(2ª parte - 4 anos depois, no jardim do 37)
- Tu daí vês a miúda?
- Vejo. Está descansado que está a brincar com o Ovídeo.
- Mas não confies totalmente nele porque, lá por ser teu filho, ainda é muito novo para tomar conta da Petra.
- Tu gostas muito dela, não gostas? Também não admira. Se não fosses tu ela não estaria aqui. Até lhe puseram o nome que tem em homenagem a ti.
- Ora…
- Já te disse mil vezes. Eu ouvi falarem nisso…
- Já pensaste na volta que isto tudo deu por causa da miúda?
- É verdade! O polícia juntou os trapinhos com a médica, adotaram a miúda, nós estamos juntos, já tivemos duas ninhadas de filhos…

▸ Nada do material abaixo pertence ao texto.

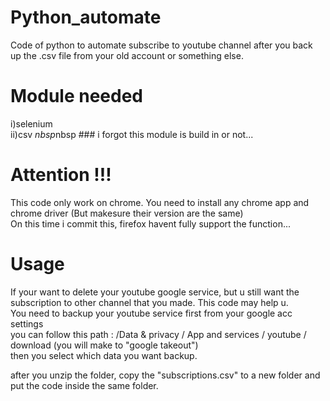 # Python_automate
Code of python to automate subscribe to youtube channel after you back up the .csv file from your old account or something else.

# Module needed
i)selenium <br>
ii)csv   $nbsp$nbsp ### i forgot this module is build in or not...

# Attention !!!
This code only work on chrome. You need to install any chrome app and chrome driver (But makesure their version are the same) <br>
On this time i commit this, firefox havent fully support the function...

# Usage 
If your want to delete your youtube google service, but u still want the subscription to other channel that you made. This code may help u. <br>
You need to backup your youtube service first from your google acc settings <br>
you can follow this path : /Data & privacy / App and services / youtube / download (you will make to "google takeout") <br>
then you select which data you want backup. <br>

after you unzip the folder, copy the "subscriptions.csv" to a new folder and put the code inside the same folder.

- Foi a sorte grande que saiu à miúda… e a ti.
- A mim?
- Sim, sim a ti. Desde que o meu dono veio para cá, deixaste de ir ao veterinário e recuperaste a alegria de viver.

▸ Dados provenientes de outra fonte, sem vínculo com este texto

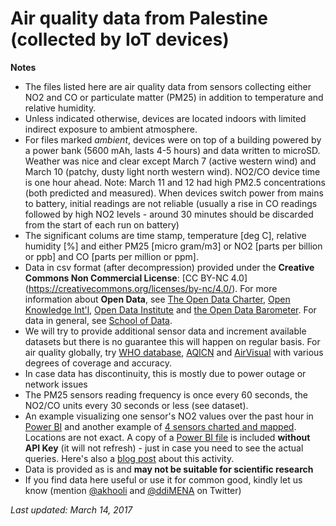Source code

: # Air quality data from Palestine (collected by IoT devices)
__Notes__
 * The files listed here are air quality data from sensors collecting either NO2 and CO or particulate matter (PM25) in addition to temperature and relative humidity. 
 * Unless indicated otherwise, devices are located indoors with limited indirect exposure to ambient atmosphere.
 * For files marked *ambient*, devices were on top of a building powered by a power bank (5600 mAh, lasts 4-5 hours) and data written to microSD. Weather was nice and clear except March 7 (active western wind) and March 10 (patchy, dusty light north western wind). NO2/CO device time is one hour ahead. Note: March 11 and 12 had high PM2.5 concentrations (both predicted and measured). When devices switch power from mains to battery, initial readings are not reliable (usually a rise in CO readings followed by high NO2 levels - around 30 minutes should be discarded from the start of each run on battery)
 * The significant colums are time stamp, temperature [deg C], relative humidity [%] and either PM25 [micro gram/m3] or NO2 [parts per billion or ppb] and CO [parts per million or ppm]. 
 * Data in csv format (after decompression) provided under the __Creative Commons Non Commercial License__: [CC BY-NC 4.0] (https://creativecommons.org/licenses/by-nc/4.0/). For more information about __Open Data__, see [The Open Data Charter](http://opendatacharter.net/), [Open Knowledge Int'l](https://okfn.org/), [Open Data Institute](http://theodi.org/) and [the Open Data Barometer](http://webfoundation.org/our-work/projects/open-data-barometer/). For data in general, see [School of Data](https://schoolofdata.org/).
 * We will try to provide additional sensor data and increment available datasets but there is no guarantee this will happen on regular basis. For air quality globally, try [WHO database](http://www.who.int/phe/health_topics/outdoorair/databases/cities/en/), [AQICN](http://aqicn.org/city/jerusalem/) and [AirVisual](https://airvisual.com/earth) with various degrees of coverage and accuracy.
 * In case data has discontinuity, this is mostly due to power outage or network issues
 * The PM25 sensors reading frequency is once every 60 seconds, the NO2/CO units every 30 seconds or less (see dataset). 
 * An example visualizing one sensor's NO2 values over the past hour in [Power BI](https://app.powerbi.com/view?r=eyJrIjoiNTk0MWZlNzgtNTE5NS00NjgyLWIxMWEtYWQzM2JjZDhiYTZjIiwidCI6IjQ3MjI2Y2Q0LWYyZjctNGMwNS1hMzg0LWRmZTcxZGE0YjM1OSIsImMiOjEwfQ%3D%3D) and another example of [4 sensors charted and mapped](https://app.powerbi.com/view?r=eyJrIjoiMDg1ODY1YzQtYTU5Yy00MzQxLWJkYzgtZGU2NjczYjRmNDBmIiwidCI6IjQ3MjI2Y2Q0LWYyZjctNGMwNS1hMzg0LWRmZTcxZGE0YjM1OSIsImMiOjEwfQ%3D%3D). Locations are not exact. A copy of a [Power BI file](AllNO2-pub.pbix) is included __without API Key__ (it will not refresh) - just in case you need to see the actual queries. Here's also a [blog post](https://www.linkedin.com/pulse/tracking-air-quality-iot-sensors-publishing-open-data-abed-khooli) about this activity.
 * Data is provided as is and __may not be suitable for scientific research__
 * If you find data here useful or use it for common good, kindly let us know (mention [@akhooli](https://twitter.com/akhooli) and [@ddiMENA](https://twitter.com/ddimena) on Twitter)

*Last updated: March 14, 2017*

- Grande alegria! Sempre de barriga cheia e a ter de te aturar e aos pequenos…
- E não gostaste não? E também não os aturaste muito tempo. Levaram-nos…só nos deixaram o Ovídeo.
- Talvez seja melhor assim. Muitos cães juntos só dão zaragatas.

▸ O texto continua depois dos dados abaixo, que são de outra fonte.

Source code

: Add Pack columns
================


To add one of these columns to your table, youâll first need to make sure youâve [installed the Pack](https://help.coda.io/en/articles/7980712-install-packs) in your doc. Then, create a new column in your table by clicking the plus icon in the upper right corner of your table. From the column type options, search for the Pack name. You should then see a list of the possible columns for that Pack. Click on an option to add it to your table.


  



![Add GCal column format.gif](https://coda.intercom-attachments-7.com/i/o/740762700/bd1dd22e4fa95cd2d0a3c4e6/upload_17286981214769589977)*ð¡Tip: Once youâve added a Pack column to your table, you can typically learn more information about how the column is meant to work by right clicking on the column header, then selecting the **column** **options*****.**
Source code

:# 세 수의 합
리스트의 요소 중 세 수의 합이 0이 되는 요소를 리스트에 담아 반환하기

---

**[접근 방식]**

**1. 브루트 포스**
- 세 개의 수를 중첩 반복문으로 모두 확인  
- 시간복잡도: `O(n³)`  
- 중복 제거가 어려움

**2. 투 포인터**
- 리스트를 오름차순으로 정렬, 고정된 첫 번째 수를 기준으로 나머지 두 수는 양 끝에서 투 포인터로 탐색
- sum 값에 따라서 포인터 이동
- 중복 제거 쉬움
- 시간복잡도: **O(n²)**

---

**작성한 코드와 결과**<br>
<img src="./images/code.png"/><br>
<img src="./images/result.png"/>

- E depois sabes que estão bem e vem-nos visitar de vez em quando…
- Lá isso… Só a Lolobrigida é que eu não vejo há muito tempo.
- Mas sabes que está para fora e qualquer dia volta.
- Espera um bocadinho. Estão a chamar-me. É o Faísca…
- Não respondas a esse cão vadio. Olha que…
- Respondo, respondo que sou bem-educada. Vou ali à sebe para ver o que ele quer.
- Tu não vais…És mais teimosa que uma cadela…Não tem emenda esta Marilyn…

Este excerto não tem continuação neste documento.